▸ **What you are asked to do**: When the line containing "### [21] [Analytic" is found in the data below, copy it and each line after it through the line containing "Avram,Stefano Baraldo,Anna Valente*", exactly and with no others.

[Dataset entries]
=-=-=-=-=
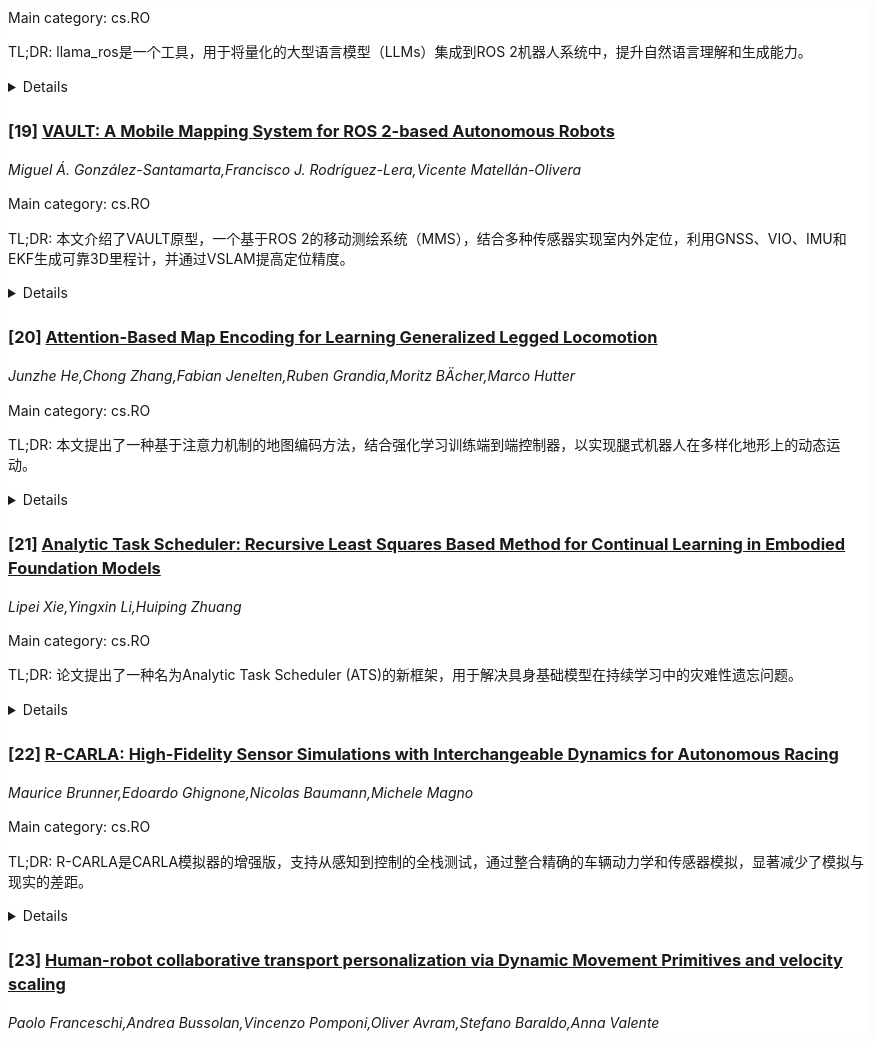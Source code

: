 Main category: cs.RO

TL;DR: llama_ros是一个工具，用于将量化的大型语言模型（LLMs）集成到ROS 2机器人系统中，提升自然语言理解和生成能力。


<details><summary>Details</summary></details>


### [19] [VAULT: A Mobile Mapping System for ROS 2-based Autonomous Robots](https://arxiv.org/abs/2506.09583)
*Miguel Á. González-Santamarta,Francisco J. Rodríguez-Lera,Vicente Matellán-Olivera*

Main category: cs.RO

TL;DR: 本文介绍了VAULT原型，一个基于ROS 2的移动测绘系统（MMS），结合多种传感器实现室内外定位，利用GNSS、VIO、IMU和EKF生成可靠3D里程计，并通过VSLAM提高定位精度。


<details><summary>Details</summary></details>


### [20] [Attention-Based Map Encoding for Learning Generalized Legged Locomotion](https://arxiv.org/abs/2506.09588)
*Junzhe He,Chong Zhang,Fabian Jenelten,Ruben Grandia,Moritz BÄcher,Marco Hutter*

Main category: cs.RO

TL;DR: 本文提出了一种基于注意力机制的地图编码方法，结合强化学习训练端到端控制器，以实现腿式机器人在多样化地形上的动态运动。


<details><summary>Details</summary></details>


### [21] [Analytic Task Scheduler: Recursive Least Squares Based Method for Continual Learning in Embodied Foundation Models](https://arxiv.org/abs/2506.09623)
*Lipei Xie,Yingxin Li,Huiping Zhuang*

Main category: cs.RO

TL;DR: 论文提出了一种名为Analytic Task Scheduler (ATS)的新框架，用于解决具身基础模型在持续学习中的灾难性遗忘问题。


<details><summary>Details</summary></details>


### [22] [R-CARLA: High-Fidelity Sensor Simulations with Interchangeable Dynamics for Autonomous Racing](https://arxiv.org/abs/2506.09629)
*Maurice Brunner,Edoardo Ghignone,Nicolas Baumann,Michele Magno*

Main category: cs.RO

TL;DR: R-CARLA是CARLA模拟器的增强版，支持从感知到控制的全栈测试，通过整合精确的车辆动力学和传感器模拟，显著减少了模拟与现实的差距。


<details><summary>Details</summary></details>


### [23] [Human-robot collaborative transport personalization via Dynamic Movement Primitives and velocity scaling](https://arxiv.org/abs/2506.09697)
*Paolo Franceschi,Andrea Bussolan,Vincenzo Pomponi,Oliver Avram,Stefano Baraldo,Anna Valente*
=-=-=-=-=
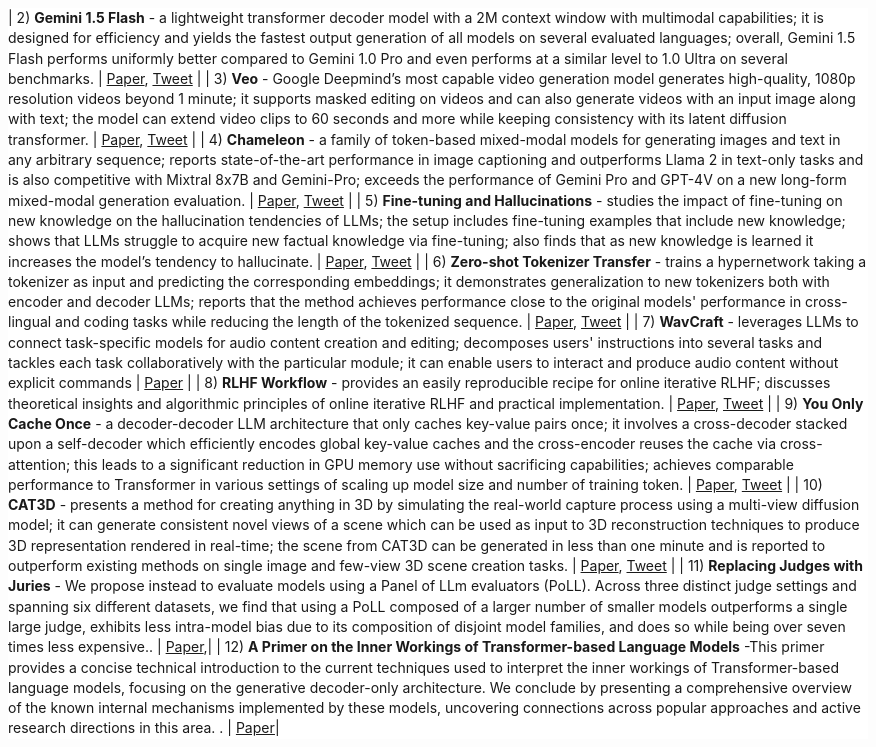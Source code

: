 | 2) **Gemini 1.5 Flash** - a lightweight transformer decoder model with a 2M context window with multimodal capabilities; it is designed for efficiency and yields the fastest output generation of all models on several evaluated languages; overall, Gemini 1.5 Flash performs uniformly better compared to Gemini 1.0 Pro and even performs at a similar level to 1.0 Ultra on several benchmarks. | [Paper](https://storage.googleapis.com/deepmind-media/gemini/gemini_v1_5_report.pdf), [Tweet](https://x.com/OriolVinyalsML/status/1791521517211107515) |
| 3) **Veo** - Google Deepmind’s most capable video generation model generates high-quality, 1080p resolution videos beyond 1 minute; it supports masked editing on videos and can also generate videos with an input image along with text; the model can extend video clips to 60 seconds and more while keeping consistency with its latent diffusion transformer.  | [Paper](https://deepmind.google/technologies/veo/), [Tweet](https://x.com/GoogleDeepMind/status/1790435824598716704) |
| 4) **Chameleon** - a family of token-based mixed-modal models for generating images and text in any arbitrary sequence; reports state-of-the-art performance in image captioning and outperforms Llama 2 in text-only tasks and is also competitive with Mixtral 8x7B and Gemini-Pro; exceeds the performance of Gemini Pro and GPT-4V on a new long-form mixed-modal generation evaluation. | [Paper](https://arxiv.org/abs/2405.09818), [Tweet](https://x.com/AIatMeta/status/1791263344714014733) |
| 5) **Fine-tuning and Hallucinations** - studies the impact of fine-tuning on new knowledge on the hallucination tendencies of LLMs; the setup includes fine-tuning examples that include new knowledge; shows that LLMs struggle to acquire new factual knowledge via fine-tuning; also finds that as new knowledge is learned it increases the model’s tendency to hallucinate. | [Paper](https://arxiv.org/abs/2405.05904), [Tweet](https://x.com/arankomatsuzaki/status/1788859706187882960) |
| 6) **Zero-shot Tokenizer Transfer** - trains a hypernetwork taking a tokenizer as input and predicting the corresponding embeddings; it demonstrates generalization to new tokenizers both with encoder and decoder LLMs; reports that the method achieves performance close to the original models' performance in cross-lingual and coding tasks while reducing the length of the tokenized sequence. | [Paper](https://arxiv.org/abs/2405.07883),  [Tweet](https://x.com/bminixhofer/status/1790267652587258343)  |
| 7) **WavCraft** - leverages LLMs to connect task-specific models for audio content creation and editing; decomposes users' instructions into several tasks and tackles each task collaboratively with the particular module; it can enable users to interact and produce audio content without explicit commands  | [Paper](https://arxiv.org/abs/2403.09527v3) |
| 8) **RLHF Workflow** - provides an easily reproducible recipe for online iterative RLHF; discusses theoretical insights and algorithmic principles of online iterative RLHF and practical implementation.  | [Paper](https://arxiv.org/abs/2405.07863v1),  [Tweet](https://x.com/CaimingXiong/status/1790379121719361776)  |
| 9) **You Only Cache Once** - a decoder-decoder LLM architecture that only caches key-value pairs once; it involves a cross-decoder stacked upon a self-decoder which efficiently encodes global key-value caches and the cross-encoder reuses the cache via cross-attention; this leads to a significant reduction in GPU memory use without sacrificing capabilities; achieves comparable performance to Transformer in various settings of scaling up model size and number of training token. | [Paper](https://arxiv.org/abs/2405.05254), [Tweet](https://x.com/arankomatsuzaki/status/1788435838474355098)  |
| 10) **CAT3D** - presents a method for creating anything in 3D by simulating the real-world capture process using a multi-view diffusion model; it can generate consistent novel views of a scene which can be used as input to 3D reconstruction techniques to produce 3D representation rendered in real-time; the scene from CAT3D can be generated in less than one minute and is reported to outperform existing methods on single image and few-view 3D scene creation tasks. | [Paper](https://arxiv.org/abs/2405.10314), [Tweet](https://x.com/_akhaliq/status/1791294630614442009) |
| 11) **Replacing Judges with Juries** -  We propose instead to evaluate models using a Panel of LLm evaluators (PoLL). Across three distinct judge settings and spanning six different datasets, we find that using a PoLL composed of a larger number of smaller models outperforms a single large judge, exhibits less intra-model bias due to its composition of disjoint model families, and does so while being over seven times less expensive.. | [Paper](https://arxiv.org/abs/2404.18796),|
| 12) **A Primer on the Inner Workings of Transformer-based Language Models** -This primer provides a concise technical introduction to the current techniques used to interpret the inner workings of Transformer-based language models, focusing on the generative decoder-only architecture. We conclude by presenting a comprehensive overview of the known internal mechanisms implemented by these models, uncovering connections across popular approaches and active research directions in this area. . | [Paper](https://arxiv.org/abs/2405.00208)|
=-=-=-=-=
▸ **Response to this exercise**:
### [21] [Analytic Task Scheduler: Recursive Least Squares Based Method for Continual Learning in Embodied Foundation Models](https://arxiv.org/abs/2506.09623)
*Lipei Xie,Yingxin Li,Huiping Zhuang*

Main category: cs.RO

TL;DR: 论文提出了一种名为Analytic Task Scheduler (ATS)的新框架，用于解决具身基础模型在持续学习中的灾难性遗忘问题。


<details><summary>Details</summary></details>


### [22] [R-CARLA: High-Fidelity Sensor Simulations with Interchangeable Dynamics for Autonomous Racing](https://arxiv.org/abs/2506.09629)
*Maurice Brunner,Edoardo Ghignone,Nicolas Baumann,Michele Magno*

Main category: cs.RO

TL;DR: R-CARLA是CARLA模拟器的增强版，支持从感知到控制的全栈测试，通过整合精确的车辆动力学和传感器模拟，显著减少了模拟与现实的差距。


<details><summary>Details</summary></details>


### [23] [Human-robot collaborative transport personalization via Dynamic Movement Primitives and velocity scaling](https://arxiv.org/abs/2506.09697)
*Paolo Franceschi,Andrea Bussolan,Vincenzo Pomponi,Oliver Avram,Stefano Baraldo,Anna Valente*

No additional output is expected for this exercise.